Many species, especially vertebrates, are capable of substantial metabolism of PAHs leading to high variability in effect concentrations (e.g., the LC50), precluding the determination of a toxic tissue concentration, which can be useful for assessing toxicity. Interestingly, PAHs can cause adverse effects in some species even though measured tissue concentrations are extremely low. One of the most important considerations is the amount of accumulated PAH that is metabolized, especially for species that have strong biotransformation capabilities for PAHs. These species may accumulate large amounts of these compounds, show effects, but not contain any measurable concentration of the parent compounds. In those species that are able to metabolize these compounds, mutagenic metabolites are often formed, which can be more toxic than the parent compounds.
Biotransformation of PAHs by various species has been well studied. The metabolites produced from PAH biotransformation are changed chemically and are rapidly excreted. For example, many studies have shown that a high percentage (>75%) of the total PAH dose given to different species was found in the bile after a short time due to biotransformation. Once the PAHs have been transformed to more water soluble metabolites, they are accumulated in bile and excreted. Because of the increase in polarity for these hydrophobic compounds, the rate of excretion is expected to increase greatly leading to the elimination of metabolites. This is supported by studies showing a large increase in clearance of PAH metabolites by the kidney.
Invertebrates, which are a very diverse group, exhibit a great deal of variability in their ability to metabolize PAHs. Among invertebrates, species of crustacea generally possess some of the highest rates of biotransformation for PAHs, whereas mollusks frequently have weak to nonexistent activation of detoxifying enzymes. Even within taxa, high variability exists. A few studies have reported that annelid and crustacean species display highly differential rates of biotransformation for PAHs. For example, one study of four annelid species found a large range in the percentage of benzo[tf]pyrene (BaP) converted to metabolites, with one species at 7%, two species at around 40%, and one species able to convert 96% of the total BaP. Additionally, this study found high variability for two crustacean species, with metabolites accounting for 20% and 60% of the BaP accumulated after 7 days.

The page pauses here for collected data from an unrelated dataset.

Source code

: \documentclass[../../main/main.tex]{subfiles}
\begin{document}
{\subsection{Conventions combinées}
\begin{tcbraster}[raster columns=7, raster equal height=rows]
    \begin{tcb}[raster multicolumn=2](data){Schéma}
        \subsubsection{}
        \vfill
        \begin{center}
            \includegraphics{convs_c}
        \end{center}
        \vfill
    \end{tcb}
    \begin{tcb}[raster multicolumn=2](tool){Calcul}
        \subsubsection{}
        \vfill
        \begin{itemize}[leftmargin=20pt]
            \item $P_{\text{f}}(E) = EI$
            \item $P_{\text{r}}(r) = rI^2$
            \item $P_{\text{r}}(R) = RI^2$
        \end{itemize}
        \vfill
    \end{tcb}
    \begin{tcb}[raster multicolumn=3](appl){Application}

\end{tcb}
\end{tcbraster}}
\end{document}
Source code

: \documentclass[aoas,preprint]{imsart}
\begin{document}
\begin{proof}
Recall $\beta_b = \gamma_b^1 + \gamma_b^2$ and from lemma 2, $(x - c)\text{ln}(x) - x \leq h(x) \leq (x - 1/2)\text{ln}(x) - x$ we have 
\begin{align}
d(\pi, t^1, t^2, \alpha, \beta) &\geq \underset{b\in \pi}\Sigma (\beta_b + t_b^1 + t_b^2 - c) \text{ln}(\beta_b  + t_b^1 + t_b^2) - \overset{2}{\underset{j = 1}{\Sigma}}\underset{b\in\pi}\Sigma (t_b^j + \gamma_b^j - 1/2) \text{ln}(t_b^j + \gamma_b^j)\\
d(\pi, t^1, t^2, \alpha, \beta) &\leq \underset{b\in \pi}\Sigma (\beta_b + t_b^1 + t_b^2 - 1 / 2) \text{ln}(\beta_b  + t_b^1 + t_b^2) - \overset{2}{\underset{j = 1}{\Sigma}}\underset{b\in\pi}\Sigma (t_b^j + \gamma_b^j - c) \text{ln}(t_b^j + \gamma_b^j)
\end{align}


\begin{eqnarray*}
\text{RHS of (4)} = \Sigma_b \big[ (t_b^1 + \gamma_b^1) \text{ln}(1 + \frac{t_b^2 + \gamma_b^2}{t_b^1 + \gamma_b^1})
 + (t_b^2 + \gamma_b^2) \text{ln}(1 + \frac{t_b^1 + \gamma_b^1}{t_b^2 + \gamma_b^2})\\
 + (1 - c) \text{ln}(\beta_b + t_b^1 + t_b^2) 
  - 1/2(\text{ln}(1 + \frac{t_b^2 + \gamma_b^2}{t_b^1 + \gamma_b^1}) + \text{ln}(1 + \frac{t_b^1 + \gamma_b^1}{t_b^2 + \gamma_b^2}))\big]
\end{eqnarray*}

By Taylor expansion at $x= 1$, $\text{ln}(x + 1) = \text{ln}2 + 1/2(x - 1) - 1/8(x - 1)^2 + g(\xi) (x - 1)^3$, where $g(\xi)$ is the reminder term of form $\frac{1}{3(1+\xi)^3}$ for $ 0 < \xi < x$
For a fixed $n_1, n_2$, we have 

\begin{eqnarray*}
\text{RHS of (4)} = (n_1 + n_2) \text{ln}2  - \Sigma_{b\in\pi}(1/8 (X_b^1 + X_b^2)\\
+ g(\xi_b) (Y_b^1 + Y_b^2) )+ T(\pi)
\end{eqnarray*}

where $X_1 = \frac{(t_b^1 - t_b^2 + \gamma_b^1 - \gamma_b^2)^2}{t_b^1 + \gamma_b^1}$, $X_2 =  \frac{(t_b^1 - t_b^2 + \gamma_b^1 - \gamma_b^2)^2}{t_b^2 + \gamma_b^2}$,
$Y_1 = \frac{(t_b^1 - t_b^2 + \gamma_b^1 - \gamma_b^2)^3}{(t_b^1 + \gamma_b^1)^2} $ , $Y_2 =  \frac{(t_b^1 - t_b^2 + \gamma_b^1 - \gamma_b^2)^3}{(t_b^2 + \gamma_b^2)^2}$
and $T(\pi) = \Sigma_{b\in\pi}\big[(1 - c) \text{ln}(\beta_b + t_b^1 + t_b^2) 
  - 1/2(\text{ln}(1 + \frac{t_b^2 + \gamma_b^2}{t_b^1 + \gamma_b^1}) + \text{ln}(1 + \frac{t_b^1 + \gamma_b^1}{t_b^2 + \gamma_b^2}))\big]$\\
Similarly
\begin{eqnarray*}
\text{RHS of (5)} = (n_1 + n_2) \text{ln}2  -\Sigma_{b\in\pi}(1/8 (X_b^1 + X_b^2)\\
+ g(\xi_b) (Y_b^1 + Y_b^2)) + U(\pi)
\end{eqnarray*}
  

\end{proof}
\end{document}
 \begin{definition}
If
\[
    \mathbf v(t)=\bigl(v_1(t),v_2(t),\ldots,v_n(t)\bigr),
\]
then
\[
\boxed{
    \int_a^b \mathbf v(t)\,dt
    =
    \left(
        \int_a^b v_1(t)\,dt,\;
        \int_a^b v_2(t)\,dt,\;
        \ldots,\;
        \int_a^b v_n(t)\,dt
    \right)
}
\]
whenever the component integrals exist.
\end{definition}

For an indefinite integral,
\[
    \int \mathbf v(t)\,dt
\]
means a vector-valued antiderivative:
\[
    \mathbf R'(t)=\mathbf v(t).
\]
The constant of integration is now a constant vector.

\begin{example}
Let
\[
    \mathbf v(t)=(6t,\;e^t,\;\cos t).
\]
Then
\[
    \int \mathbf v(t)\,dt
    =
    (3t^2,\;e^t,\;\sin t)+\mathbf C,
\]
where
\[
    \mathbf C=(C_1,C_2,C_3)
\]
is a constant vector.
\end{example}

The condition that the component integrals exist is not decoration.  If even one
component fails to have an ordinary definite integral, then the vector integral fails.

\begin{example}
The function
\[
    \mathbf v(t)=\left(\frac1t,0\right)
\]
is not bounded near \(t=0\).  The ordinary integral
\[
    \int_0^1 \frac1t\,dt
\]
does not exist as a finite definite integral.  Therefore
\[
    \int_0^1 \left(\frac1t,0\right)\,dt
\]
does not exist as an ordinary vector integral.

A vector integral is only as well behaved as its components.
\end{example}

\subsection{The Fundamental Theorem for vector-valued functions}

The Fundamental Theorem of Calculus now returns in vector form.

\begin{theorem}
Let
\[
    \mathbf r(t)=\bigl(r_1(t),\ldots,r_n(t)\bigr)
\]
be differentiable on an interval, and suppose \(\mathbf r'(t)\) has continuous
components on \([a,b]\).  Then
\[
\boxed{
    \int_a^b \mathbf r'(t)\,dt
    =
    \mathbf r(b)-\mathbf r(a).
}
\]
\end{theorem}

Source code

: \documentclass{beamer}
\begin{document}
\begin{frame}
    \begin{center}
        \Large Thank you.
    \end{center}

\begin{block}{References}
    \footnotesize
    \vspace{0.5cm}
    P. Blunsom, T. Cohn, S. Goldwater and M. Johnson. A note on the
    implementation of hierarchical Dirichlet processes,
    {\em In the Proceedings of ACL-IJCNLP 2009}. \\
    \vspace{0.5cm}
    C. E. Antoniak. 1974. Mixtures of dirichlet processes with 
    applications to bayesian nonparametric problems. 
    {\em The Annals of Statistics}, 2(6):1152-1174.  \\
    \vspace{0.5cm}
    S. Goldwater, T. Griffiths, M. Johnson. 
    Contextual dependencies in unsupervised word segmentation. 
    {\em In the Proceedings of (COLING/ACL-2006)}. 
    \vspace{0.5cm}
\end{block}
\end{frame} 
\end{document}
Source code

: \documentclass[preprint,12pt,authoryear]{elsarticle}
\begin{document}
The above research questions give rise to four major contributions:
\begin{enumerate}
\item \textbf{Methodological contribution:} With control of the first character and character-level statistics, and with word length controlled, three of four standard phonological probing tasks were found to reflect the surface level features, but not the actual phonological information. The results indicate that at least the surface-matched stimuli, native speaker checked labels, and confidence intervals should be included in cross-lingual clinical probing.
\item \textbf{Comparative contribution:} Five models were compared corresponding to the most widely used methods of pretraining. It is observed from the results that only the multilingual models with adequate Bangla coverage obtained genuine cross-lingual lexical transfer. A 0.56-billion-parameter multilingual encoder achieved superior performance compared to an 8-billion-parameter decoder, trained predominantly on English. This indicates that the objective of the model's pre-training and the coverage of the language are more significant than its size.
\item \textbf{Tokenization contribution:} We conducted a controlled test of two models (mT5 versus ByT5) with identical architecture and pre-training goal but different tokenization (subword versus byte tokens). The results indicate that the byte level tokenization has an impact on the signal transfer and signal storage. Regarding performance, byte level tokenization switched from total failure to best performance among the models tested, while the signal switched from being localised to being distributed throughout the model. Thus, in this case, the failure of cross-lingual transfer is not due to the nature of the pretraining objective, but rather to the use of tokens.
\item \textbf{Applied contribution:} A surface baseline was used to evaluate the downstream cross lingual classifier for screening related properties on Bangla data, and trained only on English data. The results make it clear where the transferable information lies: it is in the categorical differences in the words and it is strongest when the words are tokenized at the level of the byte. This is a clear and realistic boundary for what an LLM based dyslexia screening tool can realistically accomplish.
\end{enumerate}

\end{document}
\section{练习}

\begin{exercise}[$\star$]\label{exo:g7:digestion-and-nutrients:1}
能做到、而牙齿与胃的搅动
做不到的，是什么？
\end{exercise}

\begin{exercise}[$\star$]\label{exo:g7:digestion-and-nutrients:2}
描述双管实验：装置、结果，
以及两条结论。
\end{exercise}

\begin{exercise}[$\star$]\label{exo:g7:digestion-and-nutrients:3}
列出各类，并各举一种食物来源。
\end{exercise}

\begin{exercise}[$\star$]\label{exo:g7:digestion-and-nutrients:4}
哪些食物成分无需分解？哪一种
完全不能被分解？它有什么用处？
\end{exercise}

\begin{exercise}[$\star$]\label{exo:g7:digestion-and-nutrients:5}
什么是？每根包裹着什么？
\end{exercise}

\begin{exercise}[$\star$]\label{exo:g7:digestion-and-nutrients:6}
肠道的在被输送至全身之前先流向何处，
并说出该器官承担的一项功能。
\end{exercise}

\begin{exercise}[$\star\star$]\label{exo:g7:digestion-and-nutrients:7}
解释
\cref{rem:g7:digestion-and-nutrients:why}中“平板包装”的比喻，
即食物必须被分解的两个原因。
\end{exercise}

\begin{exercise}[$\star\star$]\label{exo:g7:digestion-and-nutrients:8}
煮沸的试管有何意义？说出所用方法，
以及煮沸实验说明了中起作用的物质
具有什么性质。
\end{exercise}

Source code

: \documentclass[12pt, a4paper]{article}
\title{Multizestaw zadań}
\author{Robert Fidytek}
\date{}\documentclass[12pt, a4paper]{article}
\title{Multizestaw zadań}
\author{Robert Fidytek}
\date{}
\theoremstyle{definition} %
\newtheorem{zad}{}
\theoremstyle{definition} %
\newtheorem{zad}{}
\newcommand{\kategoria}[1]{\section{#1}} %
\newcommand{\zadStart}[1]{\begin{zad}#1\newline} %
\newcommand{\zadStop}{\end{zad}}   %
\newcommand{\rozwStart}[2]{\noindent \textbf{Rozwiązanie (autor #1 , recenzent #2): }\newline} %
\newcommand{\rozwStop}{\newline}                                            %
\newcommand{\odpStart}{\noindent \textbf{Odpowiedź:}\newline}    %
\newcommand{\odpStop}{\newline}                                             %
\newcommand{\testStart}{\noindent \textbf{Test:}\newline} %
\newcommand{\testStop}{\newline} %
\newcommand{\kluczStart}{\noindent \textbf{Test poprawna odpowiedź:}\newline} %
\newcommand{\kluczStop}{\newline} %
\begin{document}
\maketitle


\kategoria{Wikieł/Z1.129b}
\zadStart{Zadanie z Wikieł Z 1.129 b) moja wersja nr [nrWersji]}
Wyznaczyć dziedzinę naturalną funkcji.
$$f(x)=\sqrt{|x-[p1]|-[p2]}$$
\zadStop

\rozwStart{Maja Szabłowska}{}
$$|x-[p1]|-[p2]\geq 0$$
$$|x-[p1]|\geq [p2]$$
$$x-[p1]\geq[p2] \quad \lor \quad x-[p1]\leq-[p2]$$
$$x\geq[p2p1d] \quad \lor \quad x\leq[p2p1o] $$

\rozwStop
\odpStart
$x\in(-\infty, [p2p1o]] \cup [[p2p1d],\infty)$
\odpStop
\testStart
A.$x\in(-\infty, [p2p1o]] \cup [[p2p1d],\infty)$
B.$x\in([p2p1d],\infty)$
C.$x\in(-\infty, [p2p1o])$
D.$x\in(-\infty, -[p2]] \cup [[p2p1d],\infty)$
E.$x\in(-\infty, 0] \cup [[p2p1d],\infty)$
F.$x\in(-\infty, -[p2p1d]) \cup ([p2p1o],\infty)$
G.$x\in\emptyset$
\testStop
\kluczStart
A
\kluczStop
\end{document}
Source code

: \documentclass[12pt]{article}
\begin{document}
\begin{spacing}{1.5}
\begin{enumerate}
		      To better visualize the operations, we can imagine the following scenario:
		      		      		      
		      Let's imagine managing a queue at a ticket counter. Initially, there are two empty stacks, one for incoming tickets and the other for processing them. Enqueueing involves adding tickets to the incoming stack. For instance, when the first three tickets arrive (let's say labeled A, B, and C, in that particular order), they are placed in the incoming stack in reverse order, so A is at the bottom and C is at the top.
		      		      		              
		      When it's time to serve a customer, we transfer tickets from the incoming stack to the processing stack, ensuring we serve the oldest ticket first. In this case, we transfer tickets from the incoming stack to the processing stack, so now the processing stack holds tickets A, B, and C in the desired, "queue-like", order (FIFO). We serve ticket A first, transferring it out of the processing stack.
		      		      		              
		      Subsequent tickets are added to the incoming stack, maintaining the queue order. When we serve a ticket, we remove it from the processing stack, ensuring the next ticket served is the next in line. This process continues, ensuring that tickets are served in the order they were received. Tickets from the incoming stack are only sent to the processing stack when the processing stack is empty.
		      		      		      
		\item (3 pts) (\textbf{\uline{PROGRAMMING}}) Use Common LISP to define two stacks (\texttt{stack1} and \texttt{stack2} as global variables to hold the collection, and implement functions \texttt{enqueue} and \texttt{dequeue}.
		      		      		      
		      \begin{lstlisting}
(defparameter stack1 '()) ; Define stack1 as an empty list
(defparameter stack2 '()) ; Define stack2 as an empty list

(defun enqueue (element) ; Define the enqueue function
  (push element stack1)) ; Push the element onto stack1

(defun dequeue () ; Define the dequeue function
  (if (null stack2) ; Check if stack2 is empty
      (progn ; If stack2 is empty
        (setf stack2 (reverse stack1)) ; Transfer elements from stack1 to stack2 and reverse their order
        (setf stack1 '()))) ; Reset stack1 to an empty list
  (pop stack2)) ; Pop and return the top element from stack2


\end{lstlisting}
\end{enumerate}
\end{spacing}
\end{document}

One of the most pressing problems for PAH toxicity assessment is the determination of exposure. Because most species can effectively metabolize PAHs, determining ifindividuals have been exposed is often very difficult. In some species (mostly invertebrates) that do not extensively metabolize PAHs, a tissue concentration-response relationship can be established. Future work linking biological responses to biomarkers of exposure or specific metabolites found in bile may be valuable in defining dose-response relationships for vertebrates exposed to PAHs. For example, the determination of fluorescent aromatic compounds (FACs) in bile as a biomarker for PAH exposure may be a useful way to link exposure and response metrics. Other biomarkers of exposure include DNA adducts in various tissues and activation of certain enzymes, such as cytochrome P450—1A. At this point, there are no generalized correlations between the actual dose (mgg-1 or mgml-1 in water, food, or sediment/soil) and biomarkers of exposure. For most of these biomar-kers, such correlations have rarely been explored. For compounds that are metabolized extensively, such as PAHs, the administered dose or throughput of a compound (e.g., microgram of toxicant/gram organism/day) may be a more important factor than the actual whole-body tissue concentration or the amount present at the site of toxic action and should be considered as a viable dose metric.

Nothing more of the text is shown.